Gastón Ramírez Cuevas.- El novillero de Espartinas Javier Jiménez tuvo un afortunado debut en la Monumental de México al cortar una oreja de su primer astado.

Domingo 8 de agosto
Séptima novillada de la temporada de la Plaza de Toros México
Novillos: Ocho de Los Encinos, bien presentados y dejándose, salvo el octavo que fue una prenda. El primero y el quinto fueron aplaudidos al sacarlos las mulillas del coso, y al cuarto le dieron arrastre lento.
Novilleros: Daniel Martín, al primero de la tarde lo despachó de casi entera baja y escuchó leves palmas. Al quinto lo mató de entera tendida, descabello y aviso, para oír pitos benévolos.
Salvador López, pinchazos y descabellos variados en sus dos enemigos, pitos en ambos. Aviso en el segundo de la tarde.
Alejandro Corona, entera baja en el tercero, y pinchazo y descabellos en el séptimo. Respetuoso silencio en ambos.
Javier Jiménez: Estocada en lo alto para cortar una oreja merecidísima en el cuarto. Al octavo lo mató de dos pinchazos y le tributaron leves palmas.

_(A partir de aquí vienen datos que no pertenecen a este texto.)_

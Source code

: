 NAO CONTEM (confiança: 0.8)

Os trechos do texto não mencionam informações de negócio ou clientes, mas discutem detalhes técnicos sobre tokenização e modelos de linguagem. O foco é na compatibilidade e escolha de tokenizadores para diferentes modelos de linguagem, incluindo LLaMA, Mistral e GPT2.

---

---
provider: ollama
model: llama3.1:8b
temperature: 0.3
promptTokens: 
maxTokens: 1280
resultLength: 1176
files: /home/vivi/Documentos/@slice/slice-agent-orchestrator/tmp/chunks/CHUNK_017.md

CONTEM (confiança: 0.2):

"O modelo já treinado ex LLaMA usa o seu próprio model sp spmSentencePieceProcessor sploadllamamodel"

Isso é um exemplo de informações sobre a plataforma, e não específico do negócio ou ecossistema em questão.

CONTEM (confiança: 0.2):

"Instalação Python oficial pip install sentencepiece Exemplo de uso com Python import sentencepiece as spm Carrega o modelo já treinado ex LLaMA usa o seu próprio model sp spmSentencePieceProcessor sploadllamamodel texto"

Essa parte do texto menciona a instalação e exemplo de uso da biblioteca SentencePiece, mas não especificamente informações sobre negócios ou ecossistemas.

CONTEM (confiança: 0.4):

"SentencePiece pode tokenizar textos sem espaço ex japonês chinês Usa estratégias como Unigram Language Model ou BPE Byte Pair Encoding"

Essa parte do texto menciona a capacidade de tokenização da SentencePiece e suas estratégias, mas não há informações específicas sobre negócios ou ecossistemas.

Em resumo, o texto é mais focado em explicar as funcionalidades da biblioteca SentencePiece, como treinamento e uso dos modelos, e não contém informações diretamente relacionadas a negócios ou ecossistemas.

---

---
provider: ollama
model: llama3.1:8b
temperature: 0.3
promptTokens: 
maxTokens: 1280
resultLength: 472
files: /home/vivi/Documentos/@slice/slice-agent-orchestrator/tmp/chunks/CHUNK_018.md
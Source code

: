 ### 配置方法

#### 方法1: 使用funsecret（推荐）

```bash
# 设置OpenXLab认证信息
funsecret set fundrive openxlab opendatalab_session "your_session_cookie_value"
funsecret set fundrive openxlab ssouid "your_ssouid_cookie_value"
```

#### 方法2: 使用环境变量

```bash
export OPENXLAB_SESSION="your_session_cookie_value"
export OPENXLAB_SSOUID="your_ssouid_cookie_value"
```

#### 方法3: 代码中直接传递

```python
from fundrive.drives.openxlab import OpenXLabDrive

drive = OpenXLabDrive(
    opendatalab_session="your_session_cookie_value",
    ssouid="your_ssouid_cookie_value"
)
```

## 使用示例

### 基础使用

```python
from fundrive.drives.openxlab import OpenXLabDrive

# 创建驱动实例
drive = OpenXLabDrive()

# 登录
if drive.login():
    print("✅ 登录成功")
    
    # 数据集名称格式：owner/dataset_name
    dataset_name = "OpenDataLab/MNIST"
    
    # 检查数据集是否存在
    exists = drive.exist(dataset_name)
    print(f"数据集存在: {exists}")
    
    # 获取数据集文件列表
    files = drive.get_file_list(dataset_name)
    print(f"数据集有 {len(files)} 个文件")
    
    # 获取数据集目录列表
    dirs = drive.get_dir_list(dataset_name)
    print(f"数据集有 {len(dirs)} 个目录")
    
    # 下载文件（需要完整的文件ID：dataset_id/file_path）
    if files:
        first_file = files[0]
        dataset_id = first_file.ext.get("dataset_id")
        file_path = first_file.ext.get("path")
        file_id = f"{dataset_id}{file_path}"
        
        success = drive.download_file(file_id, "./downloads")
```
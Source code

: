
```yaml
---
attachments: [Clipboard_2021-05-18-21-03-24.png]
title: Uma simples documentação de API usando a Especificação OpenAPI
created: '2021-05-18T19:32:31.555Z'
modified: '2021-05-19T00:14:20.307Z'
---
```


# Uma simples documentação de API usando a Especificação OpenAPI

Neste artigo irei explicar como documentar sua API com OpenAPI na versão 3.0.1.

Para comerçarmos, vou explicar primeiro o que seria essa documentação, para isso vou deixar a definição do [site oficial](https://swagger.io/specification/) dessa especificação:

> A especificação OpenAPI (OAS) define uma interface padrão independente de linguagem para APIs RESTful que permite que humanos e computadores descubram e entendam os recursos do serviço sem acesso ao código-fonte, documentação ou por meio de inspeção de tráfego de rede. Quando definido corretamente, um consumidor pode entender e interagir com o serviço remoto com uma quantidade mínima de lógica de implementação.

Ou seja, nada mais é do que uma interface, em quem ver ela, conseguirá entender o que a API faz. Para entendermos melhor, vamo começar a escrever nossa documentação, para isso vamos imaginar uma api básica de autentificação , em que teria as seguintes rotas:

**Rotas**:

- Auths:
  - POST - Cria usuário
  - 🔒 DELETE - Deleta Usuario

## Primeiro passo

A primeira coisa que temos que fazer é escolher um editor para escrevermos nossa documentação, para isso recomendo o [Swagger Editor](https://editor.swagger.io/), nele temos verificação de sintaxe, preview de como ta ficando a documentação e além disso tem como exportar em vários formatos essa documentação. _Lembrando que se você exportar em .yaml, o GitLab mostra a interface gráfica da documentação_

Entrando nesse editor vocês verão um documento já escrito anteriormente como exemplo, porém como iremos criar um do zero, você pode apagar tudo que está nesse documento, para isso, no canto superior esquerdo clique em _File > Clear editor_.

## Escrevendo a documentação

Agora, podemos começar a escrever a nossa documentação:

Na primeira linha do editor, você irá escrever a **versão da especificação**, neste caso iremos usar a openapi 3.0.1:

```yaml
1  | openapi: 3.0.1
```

Hay veces en que el aficionado puede rápidamente constatar quién –de los actuantes- es torero y quién no. El muchacho de Espartinas, el sevillano Jiménez, es un torero por varias razones: tiene sitio, arte y valor, punto.

Con el cuarto de la tarde, un animal noble y casi bravo, pero débil, en medio de la borrasca y el lodazal, el novillero andaluz se entregó y toreó de verdad. Consintiendo mucho al de Los Encinos consiguió naturales perfectos. El trazo, la manera de acompañar y el mandar para no dar pasitos, fueron un buen compendio de torería. Se fue tras la espada como mandan los cánones y demostró a sus compañeros que la suerte suprema sigue siendo la llave para que el juez de plaza suelte el pañuelo blanco.
A ese, su primer novillo, le toreó con clase y temple, tanto con el percal como con la sarga. Hubo inclusive un quite por chicuelinas antiguas que le puso a la gente en bandeja.

La diosa fortuna le volteó la espalda en el que cerró plaza. Fue el más escuálido pero el más complicado del encierro. La cabeza del cornúpeta era una devanadora y jamás se entregó. No obstante, la firmeza y el pundonor de Javier fueron reconocidos por los muchas veces xenófobos (pero esperanzados) asistentes al coso máximo.
Si en una tarde de lluvia pertinaz y tendidos casi vacíos, un joven coleta peninsular le da una alegría grande a los ensopados parroquianos, entonces sólo nos queda desear ver a dicho torero en condiciones mejores, para ver el triunfo grande.

Y la pregunta: ¿qué hicieron los otros tres novilleros? Nada o muy poco, según lo quiera usted contar.
Ante bichos potables y que ofrecían ciertas posibilidades de triunfo, Martín, López y Corona estuvieron voluntariosos –el peor adjetivo que se le puede aplicar a un torero- y aperreados por los pupilos del ganadero Martínez Urquidi.

El salmantino Martín no entendió ni de distancias ni de ajustes. Voces sonoras salían de su garganta, pero el palillo mal cogido y el levantar la muleta a medio pase dieron al traste con su esforzada labor.

Salvador López gritó y se embarulló en un toreo de exposición abstracta. Es decir, llevaba la pata buena adelante del engaño y sólo se salvó de la cornada porque los novillos que sorteó lo perdonaron.

Corona hizo todo lo que sabe, plantó las zapatillas y porfió, pero las palabras poder y mandar deben ser algo así como arameo o sánscrito para él: idiomas desconocidos.

Aquí, en el mundo taurino mexicano que se desvanece sin figuras, la única inyección de vitaminas la pone un adolescente vestido como un príncipe –machos de oro en las hombreras, sin cabitos blancos, como los de don Curro Romero- que demuestra al respetable que quiere ser un héroe y un artista. Lo demás, Rafael de Paula dixit, son pamplinas. Hoy, Javier Jiménez nos hizo soñar.